Questions it answers
  • How do teams ship fast without breaking everything?
  • How do we debug issues across thousands of services and shards?
Standards
  • Code quality
    • Static typing where practical (Hack, Java, TS).
    • Code review as default, not exception.
    • Service templates with logging/metrics/tracing built in.
  • CI/CD
    • Automated tests and builds per change.
    • Canary & phased rollouts.
    • Fast rollbacks and feature flags.
  • Observability
    • Centralized structured logging.
    • Metrics on latency, errors, saturation.
    • Distributed tracing across APIs and async jobs.
  • Dev environments
    • Remote dev envs mirroring production topology.
    • Per-developer or per-team sandboxes.

Slack – Standards & Dev Envs

  • Remote development environments on EC2 running full Slack app replicas.
  • Migration from plain PHP to Hack to enforce static types and long-term maintainability.

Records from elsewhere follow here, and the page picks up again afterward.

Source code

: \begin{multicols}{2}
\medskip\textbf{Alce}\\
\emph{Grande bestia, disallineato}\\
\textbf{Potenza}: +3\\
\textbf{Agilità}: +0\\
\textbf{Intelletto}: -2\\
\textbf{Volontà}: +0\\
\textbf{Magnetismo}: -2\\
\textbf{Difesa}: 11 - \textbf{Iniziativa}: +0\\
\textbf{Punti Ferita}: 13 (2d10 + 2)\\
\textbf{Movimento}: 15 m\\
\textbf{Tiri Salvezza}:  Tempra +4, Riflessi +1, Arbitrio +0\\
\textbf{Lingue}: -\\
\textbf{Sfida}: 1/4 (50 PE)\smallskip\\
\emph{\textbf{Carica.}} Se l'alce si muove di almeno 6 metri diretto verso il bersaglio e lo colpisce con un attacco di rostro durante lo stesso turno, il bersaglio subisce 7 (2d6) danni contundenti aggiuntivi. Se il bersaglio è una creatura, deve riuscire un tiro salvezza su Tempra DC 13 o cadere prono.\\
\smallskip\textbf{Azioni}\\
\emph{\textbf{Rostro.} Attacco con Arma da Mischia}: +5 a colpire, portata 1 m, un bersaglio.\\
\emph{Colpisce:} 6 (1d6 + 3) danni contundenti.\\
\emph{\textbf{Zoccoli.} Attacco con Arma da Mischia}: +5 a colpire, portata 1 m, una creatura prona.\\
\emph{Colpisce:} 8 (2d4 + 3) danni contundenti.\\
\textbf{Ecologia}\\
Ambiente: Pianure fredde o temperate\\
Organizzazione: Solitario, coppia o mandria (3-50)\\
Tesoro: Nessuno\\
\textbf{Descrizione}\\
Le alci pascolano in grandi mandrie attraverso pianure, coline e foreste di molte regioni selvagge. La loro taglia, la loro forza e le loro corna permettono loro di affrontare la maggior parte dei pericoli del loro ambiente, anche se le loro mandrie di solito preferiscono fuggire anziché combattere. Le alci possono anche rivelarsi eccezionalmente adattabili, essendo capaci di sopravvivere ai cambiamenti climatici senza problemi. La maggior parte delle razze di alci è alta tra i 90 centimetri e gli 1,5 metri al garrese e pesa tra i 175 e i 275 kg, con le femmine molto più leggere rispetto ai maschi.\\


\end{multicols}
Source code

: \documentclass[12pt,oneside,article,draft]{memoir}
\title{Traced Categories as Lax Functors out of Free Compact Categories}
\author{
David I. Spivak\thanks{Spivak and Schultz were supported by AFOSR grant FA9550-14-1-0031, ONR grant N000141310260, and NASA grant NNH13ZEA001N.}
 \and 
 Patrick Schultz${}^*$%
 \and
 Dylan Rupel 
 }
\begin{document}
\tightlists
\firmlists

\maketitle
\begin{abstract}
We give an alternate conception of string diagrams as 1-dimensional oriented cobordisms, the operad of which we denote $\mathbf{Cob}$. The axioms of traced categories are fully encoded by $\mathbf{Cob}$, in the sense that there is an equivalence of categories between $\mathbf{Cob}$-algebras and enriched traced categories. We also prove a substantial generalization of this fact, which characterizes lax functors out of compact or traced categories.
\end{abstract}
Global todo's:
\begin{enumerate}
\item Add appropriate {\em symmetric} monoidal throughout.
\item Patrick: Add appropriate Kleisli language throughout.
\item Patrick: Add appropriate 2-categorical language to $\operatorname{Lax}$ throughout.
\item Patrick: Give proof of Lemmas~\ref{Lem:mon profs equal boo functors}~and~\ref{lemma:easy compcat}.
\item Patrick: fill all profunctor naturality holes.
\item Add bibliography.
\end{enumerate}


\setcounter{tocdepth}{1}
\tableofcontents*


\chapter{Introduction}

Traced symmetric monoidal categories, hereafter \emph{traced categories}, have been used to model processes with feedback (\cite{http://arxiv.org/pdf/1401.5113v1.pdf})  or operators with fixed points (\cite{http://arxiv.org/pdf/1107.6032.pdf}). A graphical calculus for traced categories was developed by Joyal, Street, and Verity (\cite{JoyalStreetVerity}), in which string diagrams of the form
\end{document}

Capacity Planning Blueprint

Use capacity tiers to keep your Tech Strand honest.

Tier 0 – Prototype

  • Architecture:
    • Monolith.
    • 1× DB (MySQL/Postgres) + optional read replica.
    • Simple cache (Redis/Memcached).
  • Suitable for: up to ~10–50k DAU.

Tier 1 – Growth

  • Architecture:
    • Modular monolith or early microservices.
    • Dedicated real-time services if needed.
    • Heavier caching, queues, scheduled jobs.
  • Suitable for: ~250k DAU.

Tier 2 – Slack-Scale

  • Architecture:
    • Cell-based microservices.
    • Fully sharded storage (Vitess-like).
    • Dedicated real-time grid (gateways, fanout, presence).
    • Rich platform layer (APIs, SDKs, events).
  • Suitable for: 10M+ DAU, billions of messages/day.

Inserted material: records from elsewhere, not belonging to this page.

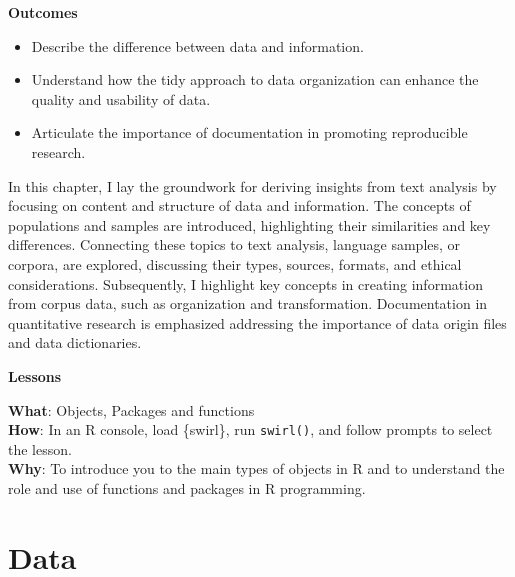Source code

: \documentclass[
  letterpaper,
  krantz1]{latex/krantz-mod}
\providecommand{\tightlist}{%
  \setlength{\itemsep}{0pt}\setlength{\parskip}{0pt}}\usepackage{longtable,booktabs,array}
\theoremstyle{definition}
\theoremstyle{definition}
\theoremstyle{remark}
\begin{document}
\begin{tcolorbox}[enhanced jigsaw, leftrule=.75mm, colframe=quarto-callout-color-frame, left=2mm, colback=white, toprule=.15mm, breakable, arc=.35mm, opacityback=0, bottomrule=.15mm, rightrule=.15mm]

\textbf{ Outcomes}

\begin{itemize}
\tightlist
\item
  Describe the difference between data and information.
\item
  Understand how the tidy approach to data organization can enhance the
  quality and usability of data.
\item
  Articulate the importance of documentation in promoting reproducible
  research.
\end{itemize}

\end{tcolorbox}

In this chapter, I lay the groundwork for deriving insights from text
analysis by focusing on content and structure of data and information.
The concepts of populations and samples are introduced, highlighting
their similarities and key differences. Connecting these topics to text
analysis, language samples, or corpora, are explored, discussing their
types, sources, formats, and ethical considerations. Subsequently, I
highlight key concepts in creating information from corpus data, such as
organization and transformation. Documentation in quantitative research
is emphasized addressing the importance of data origin files and data
dictionaries.

\begin{tcolorbox}[enhanced jigsaw, leftrule=.75mm, colframe=quarto-callout-color-frame, left=2mm, colback=white, toprule=.15mm, breakable, arc=.35mm, opacityback=0, bottomrule=.15mm, rightrule=.15mm]

\textbf{ Lessons}

\textbf{What}: Objects, Packages and functions\\
\textbf{How}: In an R console, load \{swirl\}, run \texttt{swirl()}, and
follow prompts to select the lesson.\\
\textbf{Why}: To introduce you to the main types of objects in R and to
understand the role and use of functions and packages in R programming.

\end{tcolorbox}

\section{Data}\label{sec-data-data}
\end{document}
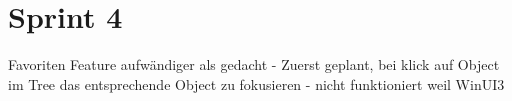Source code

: \section{Sprint 4}


Favoriten Feature aufwändiger als gedacht
- Zuerst geplant, bei klick auf Object im Tree das entsprechende Object zu fokusieren
   - nicht funktioniert weil WinUI3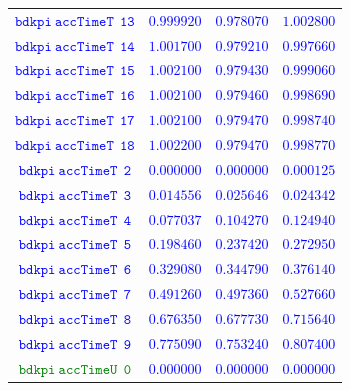 \documentclass[10pt,a4paper]{article}
\begin{document}
\begin{table}[h!]
{\begin{tabular}{cccc}
\textcolor{blue}{$\mathtt{bdkpi~accTimeT~~13}$} & \textcolor{blue}{$0.999920$}& \textcolor{blue}{$0.978070$}& \textcolor{blue}{$1.002800$}\\
\textcolor{blue}{$\mathtt{bdkpi~accTimeT~~14}$} & \textcolor{blue}{$1.001700$}& \textcolor{blue}{$0.979210$}& \textcolor{blue}{$0.997660$}\\
\textcolor{blue}{$\mathtt{bdkpi~accTimeT~~15}$} & \textcolor{blue}{$1.002100$}& \textcolor{blue}{$0.979430$}& \textcolor{blue}{$0.999060$}\\
\textcolor{blue}{$\mathtt{bdkpi~accTimeT~~16}$} & \textcolor{blue}{$1.002100$}& \textcolor{blue}{$0.979460$}& \textcolor{blue}{$0.998690$}\\
\textcolor{blue}{$\mathtt{bdkpi~accTimeT~~17}$} & \textcolor{blue}{$1.002100$}& \textcolor{blue}{$0.979470$}& \textcolor{blue}{$0.998740$}\\
\textcolor{blue}{$\mathtt{bdkpi~accTimeT~~18}$} & \textcolor{blue}{$1.002200$}& \textcolor{blue}{$0.979470$}& \textcolor{blue}{$0.998770$}\\
\textcolor{blue}{$\mathtt{bdkpi~accTimeT~~2}$} & \textcolor{blue}{$0.000000$}& \textcolor{blue}{$0.000000$}& \textcolor{blue}{$0.000125$}\\
\textcolor{blue}{$\mathtt{bdkpi~accTimeT~~3}$} & \textcolor{blue}{$0.014556$}& \textcolor{blue}{$0.025646$}& \textcolor{blue}{$0.024342$}\\
\textcolor{blue}{$\mathtt{bdkpi~accTimeT~~4}$} & \textcolor{blue}{$0.077037$}& \textcolor{blue}{$0.104270$}& \textcolor{blue}{$0.124940$}\\
\textcolor{blue}{$\mathtt{bdkpi~accTimeT~~5}$} & \textcolor{blue}{$0.198460$}& \textcolor{blue}{$0.237420$}& \textcolor{blue}{$0.272950$}\\
\textcolor{blue}{$\mathtt{bdkpi~accTimeT~~6}$} & \textcolor{blue}{$0.329080$}& \textcolor{blue}{$0.344790$}& \textcolor{blue}{$0.376140$}\\
\textcolor{blue}{$\mathtt{bdkpi~accTimeT~~7}$} & \textcolor{blue}{$0.491260$}& \textcolor{blue}{$0.497360$}& \textcolor{blue}{$0.527660$}\\
\textcolor{blue}{$\mathtt{bdkpi~accTimeT~~8}$} & \textcolor{blue}{$0.676350$}& \textcolor{blue}{$0.677730$}& \textcolor{blue}{$0.715640$}\\
\textcolor{blue}{$\mathtt{bdkpi~accTimeT~~9}$} & \textcolor{blue}{$0.775090$}& \textcolor{blue}{$0.753240$}& \textcolor{blue}{$0.807400$}\\
\textcolor{Green}{$\mathtt{bdkpi~accTimeU~~0}$} & \textcolor{blue}{$0.000000$}& \textcolor{blue}{$0.000000$}& \textcolor{blue}{$0.000000$}\\

\end{tabular}}
\end{table}
\end{document}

🧩 Third-Party & Integrations Catalog

The Tech Strand also maintains a catalog of external bets:
  • Messaging & Queues
    • Kafka, Redis Streams, SQS, etc.
    • Chosen by throughput, ordering, and ops complexity.
  • Search & Indexing
    • Solr/Elasticsearch/OpenSearch.
    • Multi-tenant index design, latency vs freshness.
  • Analytics & Warehousing
    • Presto, Spark, Airflow, Hadoop, Snowflake, BigQuery.
    • Chosen by query model, retention, and cost.
  • Monitoring & Observability
    • Prometheus+Grafana, Datadog, New Relic, OpenTelemetry.
    • Chosen by tracing capabilities, service correlation, alerting quality.
Each entry should contain:
  • what it’s used for,
  • why it was chosen,
  • how hard it is to migrate away from it.

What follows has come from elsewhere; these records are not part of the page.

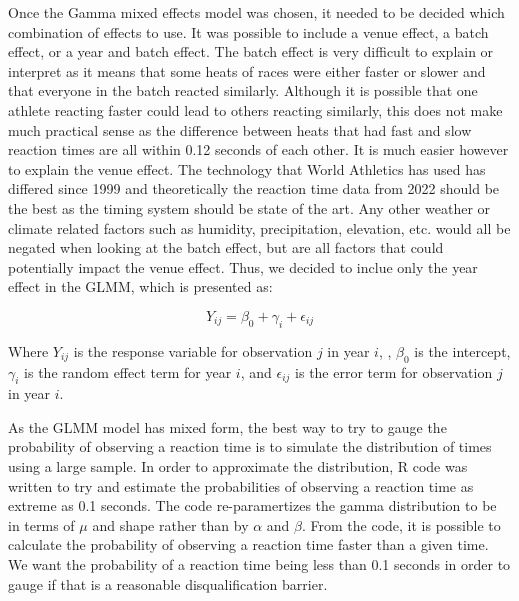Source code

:\documentclass[12pt, letterpaper, titlepage]{article}
\begin{document}
Once the Gamma mixed effects model was chosen, it needed to be decided which combination
of effects to use.  It was possible to include a venue effect, a batch effect, 
or a year and batch effect.  The batch effect is very
difficult to explain or interpret as it means that some heats of races were either
faster or slower and that everyone in the batch reacted similarly.  Although
it is possible that one athlete reacting faster could lead to others reacting
similarly, this does not make much practical sense as the difference between
heats that had fast and slow reaction times are all within 0.12 seconds of each
other.  It is much easier however to explain the venue effect.  The technology
that World Athletics has used has differed since 1999 and theoretically the
reaction time data from 2022 should be the best as the timing system should be
state of the art.  Any other weather or climate related factors such as humidity,
precipitation, elevation, etc. would all be negated when looking at the batch
effect, but are all factors that could potentially impact the venue effect.
Thus, we decided to inclue only the year effect in the GLMM, which is presented
as:

\begin{equation}
  \label{eq:GLMM}
  Y_{ij} = \beta_0 + \gamma_i + \epsilon_{ij}
\end{equation}
  
Where $Y_{ij}$ is the response variable for observation $j$ in year $i$, , 
$\beta_0$ is the intercept, $\gamma_i$ is the random effect term for year $i$, 
and $\epsilon_{ij}$ is the error term for observation $j$ in year $i$.


As the GLMM model has mixed form, the best way to try to gauge the probability
of observing a reaction time is to simulate the distribution of times using a 
large sample.  In order to approximate the distribution, R code was written to 
try and estimate the probabilities of observing a reaction time as extreme as
0.1 seconds.  The code re-paramertizes the gamma distribution to be in terms of
$\mu$ and shape rather than by $\alpha$ and $\beta$.  From the code, it is
possible to calculate the probability of observing a reaction time faster than
a given time.  We want the probability of a reaction time being less than 0.1
seconds in order to gauge if that is a reasonable disqualification barrier.
\end{document}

🛠 How to Use This Strand in Practice

  1. Write the constraints first
    • From Product, UX, Brand: latency, scale, security, platforms.
  2. Pick a capacity tier
    • Prototype, Growth, or Slack-scale.
    • Document “what breaks next” as you grow.
  3. Fill out the six decision axes
    • Runtime & services
    • Client stack
    • Data & storage
    • Scalability & topology
    • Integrations & platform
    • Standards & observability
  4. Define Slack-style reference
    • For each axis, add at least one real company profile (Slack here) to anchor reality.
  5. Revisit quarterly
    • Tech Strand is living DNA.
    • Every major architectural evolution should be reflected here.

Quote to steal:
“Your product is what users see — but your Tech Strand decides whether it survives contact with reality.”